Find the residue of $\frac{\zeta'(1+s)}{\zeta(1+s)}\frac{x^s}{s}$ at $s=0$

Question

Let, $\displaystyle f(s)=\frac{\zeta'(1+s)}{\zeta(1+s)}\frac{x^s}{s}$. Prove that $Res(f,s=0)=A-\log x$ , for some constant $A$.

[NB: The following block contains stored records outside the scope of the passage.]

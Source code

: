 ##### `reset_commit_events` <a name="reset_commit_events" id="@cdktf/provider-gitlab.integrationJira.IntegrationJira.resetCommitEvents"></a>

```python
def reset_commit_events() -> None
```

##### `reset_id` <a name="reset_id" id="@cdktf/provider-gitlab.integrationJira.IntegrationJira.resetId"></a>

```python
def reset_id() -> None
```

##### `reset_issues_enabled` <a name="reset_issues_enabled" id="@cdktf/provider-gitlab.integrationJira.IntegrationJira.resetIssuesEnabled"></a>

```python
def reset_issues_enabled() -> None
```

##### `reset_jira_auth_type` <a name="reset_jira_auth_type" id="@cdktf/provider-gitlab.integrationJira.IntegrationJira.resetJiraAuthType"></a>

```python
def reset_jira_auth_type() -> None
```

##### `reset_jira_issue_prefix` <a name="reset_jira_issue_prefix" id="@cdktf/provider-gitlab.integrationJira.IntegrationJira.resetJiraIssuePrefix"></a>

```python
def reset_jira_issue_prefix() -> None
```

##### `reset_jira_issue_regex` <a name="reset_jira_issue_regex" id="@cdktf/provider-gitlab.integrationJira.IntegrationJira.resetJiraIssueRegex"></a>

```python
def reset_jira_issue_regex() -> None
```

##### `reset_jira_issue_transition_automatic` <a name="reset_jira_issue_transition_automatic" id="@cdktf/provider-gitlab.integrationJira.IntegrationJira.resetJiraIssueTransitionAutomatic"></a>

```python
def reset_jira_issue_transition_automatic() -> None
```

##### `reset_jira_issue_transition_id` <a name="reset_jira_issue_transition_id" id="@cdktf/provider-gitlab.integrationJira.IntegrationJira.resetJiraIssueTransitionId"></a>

At $s=0$ , $\zeta(s)$ has a pole of order $1$ and $\zeta'(s)$ has a pole of order $2$. So, $\frac{\zeta'(1+s)}{\zeta(1+s)}$ has a simple pole at $s=0$. Again , $x^s/s$ has a simple pole at $s=0$. So $f$ has a pole of order $2$ at $s=0$. So the residue is given by

$$\lim_{s\to 0}\frac{d}{ds}\left\{sx^s.\frac{\zeta'(1+s)}{\zeta(1+s)}\right\}.$$

I've stuck here ! How can I calculate this to prove the result ?

Answer 1

You could get an easy access to answer if you already know the Stieltjes constants which appears in the Laurent series expansion of $\zeta(s)$

$$\displaystyle \zeta (s)={\frac{1}{s-1}}+\sum _{n=0}^{\infty}{\frac{(-1)^{n}}{n!}}\gamma _{n}(s-1)^{n}$$

and you take the first and constant item

$$\displaystyle \zeta (s+1)={\frac{1}{s}}+\gamma_{0}+O(s)$$

then you can find

$$\displaystyle \begin{align} \frac{\zeta'(1+s)}{\zeta(1+s)}&=\frac{d\ln(\zeta(1+s))}{ds}\\&=\frac{d}{ds}\left(\ln(1+\gamma_{0}s+O(s^2))-\ln s\right)=\frac{d}{ds}\left(\gamma_{0}s+O(s^2)-\ln s\right)\\&={-\frac{1}{s}}+\gamma_{0}+O(s) \end{align}$$

notice you have

$$\displaystyle \frac{x^s}{s}=\frac{1}{s}+\ln x+O(s)$$

so you can easily get

$$\displaystyle f(s)=-\frac{1}{s^2}+\frac{\gamma_{0}-\ln x}{s}+O(1)$$

here $\gamma_{0}$ is Euler–Mascheroni constant, and the simply proof on the constant appears in the series can see another question like this one.

Answer 2

Due to the integral representation for the $\zeta$ function, in a neighbourhood of $s=0$ we have $$ \zeta(s+1)=\frac{1}{s}+\gamma+(\gamma_1+o(1))s = \frac{1}{s}\left[1+\gamma s+O(1)s\right]\tag{1} $$ hence by applying $\frac{d}{ds}\log(\cdot)$ to both sides $$ \frac{\zeta'(s+1)}{\zeta(s+1)} = -\frac{1}{s}+\gamma+O(1)s \tag{2} $$ while $$ \frac{x^s}{s} = \frac{1}{s}\exp(s\log x)=\frac{1}{s}+\log x+O(1)s\log^2(x)\tag{3}$$ hence by multiplying $(2)$ and $(3)$ we get that $s=0$ is a double pole of $\frac{\zeta'(s+1)}{\zeta(s+1)}\cdot\frac{x^s}{s}$ with residue $\gamma-\log x$.